• [DATASET EXTRACT]

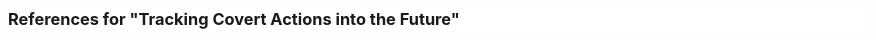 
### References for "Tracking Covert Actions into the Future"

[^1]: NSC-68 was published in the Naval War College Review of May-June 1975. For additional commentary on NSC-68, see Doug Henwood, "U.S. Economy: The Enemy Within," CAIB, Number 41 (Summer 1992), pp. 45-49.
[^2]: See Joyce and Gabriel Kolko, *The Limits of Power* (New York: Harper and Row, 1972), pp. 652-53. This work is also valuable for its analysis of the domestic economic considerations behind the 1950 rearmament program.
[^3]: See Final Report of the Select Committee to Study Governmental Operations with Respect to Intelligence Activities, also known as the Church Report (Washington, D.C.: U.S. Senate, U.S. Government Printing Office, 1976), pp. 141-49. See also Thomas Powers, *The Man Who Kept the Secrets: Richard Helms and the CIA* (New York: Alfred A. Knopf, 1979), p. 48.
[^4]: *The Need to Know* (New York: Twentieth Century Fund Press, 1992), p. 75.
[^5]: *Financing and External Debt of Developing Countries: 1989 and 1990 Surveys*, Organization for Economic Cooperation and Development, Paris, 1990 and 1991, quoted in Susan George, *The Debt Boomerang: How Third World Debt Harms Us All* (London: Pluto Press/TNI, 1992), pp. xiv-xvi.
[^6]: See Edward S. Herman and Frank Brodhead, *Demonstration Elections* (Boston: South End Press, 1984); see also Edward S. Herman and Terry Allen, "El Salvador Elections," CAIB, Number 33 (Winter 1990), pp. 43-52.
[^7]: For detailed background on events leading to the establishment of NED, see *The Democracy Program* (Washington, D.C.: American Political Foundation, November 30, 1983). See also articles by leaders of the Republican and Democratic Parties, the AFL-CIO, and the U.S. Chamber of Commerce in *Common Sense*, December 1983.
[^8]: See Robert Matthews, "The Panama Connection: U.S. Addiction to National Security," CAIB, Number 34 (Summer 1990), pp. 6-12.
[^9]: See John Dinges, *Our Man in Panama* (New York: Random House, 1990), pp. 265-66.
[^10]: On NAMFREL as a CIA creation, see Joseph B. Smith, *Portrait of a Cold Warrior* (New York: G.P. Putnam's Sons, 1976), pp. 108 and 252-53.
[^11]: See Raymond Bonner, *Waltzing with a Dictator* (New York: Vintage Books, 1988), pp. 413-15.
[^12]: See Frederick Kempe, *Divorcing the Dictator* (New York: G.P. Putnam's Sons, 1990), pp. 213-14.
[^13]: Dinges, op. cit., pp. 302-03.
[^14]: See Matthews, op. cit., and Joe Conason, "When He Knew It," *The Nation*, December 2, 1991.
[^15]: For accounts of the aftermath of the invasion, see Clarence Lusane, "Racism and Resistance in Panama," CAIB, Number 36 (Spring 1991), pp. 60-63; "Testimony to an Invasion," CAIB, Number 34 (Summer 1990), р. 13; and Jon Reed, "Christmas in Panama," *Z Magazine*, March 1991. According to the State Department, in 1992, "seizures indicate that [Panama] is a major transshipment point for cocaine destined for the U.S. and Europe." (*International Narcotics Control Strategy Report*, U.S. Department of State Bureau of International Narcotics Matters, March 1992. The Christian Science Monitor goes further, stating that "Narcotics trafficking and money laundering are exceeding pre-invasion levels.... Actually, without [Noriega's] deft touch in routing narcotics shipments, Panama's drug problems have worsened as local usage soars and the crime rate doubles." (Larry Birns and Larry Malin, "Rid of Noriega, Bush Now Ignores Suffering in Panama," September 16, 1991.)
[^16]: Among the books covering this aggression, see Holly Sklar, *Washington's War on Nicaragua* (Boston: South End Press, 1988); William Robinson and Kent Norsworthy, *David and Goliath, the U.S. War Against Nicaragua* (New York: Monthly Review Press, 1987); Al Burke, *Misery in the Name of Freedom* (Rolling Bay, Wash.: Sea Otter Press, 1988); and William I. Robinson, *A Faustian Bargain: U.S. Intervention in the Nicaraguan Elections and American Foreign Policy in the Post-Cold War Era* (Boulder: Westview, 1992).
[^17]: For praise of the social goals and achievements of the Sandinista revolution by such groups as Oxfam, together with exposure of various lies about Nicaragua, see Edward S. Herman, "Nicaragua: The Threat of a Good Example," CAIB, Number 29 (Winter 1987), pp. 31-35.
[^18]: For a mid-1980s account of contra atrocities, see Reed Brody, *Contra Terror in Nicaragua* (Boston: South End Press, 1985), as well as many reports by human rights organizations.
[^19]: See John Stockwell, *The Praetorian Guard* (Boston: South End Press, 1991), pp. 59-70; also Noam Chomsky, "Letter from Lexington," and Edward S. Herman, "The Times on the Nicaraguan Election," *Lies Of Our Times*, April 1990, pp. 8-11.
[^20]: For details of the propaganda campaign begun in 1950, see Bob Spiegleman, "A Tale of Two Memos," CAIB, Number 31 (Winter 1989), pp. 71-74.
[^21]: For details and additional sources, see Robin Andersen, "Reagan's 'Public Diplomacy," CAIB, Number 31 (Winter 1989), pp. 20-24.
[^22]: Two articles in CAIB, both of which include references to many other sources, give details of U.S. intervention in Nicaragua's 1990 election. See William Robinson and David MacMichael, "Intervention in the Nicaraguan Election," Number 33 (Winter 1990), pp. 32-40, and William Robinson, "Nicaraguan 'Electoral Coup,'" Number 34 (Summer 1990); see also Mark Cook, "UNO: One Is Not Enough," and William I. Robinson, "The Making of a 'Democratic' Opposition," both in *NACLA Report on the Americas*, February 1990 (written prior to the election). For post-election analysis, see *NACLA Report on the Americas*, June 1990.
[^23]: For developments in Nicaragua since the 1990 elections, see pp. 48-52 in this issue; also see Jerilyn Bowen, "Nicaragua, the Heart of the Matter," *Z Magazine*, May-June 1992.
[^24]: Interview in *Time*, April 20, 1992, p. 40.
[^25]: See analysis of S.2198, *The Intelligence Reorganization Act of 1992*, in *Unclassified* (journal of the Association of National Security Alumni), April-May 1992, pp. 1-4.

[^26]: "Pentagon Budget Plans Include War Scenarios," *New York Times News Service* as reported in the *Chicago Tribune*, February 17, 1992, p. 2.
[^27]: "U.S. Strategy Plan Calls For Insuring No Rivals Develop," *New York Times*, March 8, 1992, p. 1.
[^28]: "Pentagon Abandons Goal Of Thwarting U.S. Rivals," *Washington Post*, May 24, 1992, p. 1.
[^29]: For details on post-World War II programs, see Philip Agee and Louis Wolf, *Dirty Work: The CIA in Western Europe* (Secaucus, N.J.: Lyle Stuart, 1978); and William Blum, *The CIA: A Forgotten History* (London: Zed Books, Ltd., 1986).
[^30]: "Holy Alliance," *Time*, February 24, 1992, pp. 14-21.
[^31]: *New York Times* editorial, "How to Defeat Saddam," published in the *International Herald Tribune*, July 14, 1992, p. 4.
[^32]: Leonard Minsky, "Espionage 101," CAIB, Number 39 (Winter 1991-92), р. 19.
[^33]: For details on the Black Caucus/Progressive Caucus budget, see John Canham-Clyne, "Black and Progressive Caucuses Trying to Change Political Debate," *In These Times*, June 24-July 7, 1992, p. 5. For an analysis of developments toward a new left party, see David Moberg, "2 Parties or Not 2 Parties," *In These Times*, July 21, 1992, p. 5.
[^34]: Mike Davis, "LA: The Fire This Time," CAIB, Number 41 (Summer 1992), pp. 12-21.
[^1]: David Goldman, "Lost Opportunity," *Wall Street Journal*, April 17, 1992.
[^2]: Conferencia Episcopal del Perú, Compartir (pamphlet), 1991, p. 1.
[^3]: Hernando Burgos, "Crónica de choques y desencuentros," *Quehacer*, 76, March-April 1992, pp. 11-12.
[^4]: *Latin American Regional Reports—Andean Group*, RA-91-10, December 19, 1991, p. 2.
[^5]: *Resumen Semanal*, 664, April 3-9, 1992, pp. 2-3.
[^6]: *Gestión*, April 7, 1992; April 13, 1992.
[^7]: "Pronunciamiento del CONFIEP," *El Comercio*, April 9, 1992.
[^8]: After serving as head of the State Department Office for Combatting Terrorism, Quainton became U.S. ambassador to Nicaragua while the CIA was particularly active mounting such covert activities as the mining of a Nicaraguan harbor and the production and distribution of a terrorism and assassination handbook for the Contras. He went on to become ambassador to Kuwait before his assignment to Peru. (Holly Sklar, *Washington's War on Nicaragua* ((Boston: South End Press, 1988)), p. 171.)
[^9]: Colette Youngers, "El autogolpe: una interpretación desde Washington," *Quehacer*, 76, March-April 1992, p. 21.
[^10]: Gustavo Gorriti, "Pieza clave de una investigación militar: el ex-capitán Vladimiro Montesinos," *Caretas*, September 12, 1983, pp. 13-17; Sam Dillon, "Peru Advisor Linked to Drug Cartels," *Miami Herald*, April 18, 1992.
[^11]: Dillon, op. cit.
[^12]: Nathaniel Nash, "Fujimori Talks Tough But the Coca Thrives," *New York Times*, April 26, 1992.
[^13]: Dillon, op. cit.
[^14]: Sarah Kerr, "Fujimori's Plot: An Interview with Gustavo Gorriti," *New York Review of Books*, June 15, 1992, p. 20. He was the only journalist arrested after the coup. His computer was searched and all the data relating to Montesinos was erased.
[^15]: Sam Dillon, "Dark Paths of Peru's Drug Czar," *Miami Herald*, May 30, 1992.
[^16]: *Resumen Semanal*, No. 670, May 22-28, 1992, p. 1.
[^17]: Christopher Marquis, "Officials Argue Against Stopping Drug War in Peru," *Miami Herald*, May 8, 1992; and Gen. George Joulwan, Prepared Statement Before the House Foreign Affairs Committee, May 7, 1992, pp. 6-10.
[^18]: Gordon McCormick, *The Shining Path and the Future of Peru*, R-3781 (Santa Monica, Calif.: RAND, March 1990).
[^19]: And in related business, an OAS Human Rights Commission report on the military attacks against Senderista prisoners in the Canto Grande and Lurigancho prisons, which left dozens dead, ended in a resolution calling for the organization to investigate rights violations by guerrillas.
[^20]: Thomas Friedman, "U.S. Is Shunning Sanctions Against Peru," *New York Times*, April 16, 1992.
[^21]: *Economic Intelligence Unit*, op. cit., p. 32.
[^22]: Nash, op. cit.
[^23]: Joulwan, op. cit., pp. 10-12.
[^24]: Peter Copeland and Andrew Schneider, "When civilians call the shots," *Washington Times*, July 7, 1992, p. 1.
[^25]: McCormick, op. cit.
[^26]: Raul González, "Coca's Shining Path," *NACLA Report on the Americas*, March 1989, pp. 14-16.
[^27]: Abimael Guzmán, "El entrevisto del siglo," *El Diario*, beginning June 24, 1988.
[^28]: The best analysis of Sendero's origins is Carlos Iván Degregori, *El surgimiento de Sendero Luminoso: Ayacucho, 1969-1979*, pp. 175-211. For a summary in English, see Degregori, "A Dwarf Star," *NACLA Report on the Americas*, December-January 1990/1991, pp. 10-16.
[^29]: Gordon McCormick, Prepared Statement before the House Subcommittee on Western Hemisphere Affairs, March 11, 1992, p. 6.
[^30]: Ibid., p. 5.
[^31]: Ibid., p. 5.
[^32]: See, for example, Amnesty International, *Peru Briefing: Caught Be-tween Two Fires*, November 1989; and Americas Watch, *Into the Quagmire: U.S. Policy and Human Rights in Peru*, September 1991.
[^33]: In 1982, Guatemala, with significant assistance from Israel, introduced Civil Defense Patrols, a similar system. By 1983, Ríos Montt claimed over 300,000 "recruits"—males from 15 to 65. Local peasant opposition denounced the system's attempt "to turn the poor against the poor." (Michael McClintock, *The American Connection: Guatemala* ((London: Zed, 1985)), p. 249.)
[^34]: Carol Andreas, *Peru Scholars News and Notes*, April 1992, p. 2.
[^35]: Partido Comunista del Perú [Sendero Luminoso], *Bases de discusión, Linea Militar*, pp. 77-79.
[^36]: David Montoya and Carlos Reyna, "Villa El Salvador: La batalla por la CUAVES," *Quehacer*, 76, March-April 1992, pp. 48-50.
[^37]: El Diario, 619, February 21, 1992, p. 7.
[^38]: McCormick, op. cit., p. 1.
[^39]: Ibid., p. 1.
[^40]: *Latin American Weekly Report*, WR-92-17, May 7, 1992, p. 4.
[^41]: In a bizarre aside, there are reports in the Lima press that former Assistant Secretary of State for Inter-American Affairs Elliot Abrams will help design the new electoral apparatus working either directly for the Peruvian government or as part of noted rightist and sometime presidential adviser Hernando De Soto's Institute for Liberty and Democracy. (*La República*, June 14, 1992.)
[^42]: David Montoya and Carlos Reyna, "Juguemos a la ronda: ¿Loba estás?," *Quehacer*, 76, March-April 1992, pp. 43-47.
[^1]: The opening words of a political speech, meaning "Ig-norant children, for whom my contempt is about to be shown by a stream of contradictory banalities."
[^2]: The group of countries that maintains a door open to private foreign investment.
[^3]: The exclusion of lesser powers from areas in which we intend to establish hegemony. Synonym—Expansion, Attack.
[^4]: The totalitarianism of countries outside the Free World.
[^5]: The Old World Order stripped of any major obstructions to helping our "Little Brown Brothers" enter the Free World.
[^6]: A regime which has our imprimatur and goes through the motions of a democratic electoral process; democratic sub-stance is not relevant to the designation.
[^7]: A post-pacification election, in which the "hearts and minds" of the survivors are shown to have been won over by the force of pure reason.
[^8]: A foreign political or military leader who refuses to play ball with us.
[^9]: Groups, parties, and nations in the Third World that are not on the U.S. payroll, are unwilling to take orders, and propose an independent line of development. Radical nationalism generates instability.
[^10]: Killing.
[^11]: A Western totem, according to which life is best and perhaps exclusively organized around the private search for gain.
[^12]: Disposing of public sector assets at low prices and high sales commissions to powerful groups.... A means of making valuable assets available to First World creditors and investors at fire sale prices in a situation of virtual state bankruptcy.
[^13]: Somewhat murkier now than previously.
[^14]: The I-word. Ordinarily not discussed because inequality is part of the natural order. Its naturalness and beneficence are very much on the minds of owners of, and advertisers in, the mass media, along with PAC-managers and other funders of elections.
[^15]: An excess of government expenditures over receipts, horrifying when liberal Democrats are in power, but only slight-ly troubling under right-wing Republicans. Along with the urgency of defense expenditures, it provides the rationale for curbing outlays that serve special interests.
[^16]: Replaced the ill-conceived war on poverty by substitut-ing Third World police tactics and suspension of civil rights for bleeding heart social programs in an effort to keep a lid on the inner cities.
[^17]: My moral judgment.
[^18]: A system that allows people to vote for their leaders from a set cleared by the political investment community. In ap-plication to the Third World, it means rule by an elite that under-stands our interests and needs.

• [WHAT YOU HAVE TO DO] Return the span of lines in the data above that opens at the line with "[^24]: Peter Copeland" and closes at the line with "1989, pp. 14-16.", exactly, ends included, nothing else.

• [SOLUTION FOR THIS PROBLEM]
[^24]: Peter Copeland and Andrew Schneider, "When civilians call the shots," *Washington Times*, July 7, 1992, p. 1.
[^25]: McCormick, op. cit.
[^26]: Raul González, "Coca's Shining Path," *NACLA Report on the Americas*, March 1989, pp. 14-16.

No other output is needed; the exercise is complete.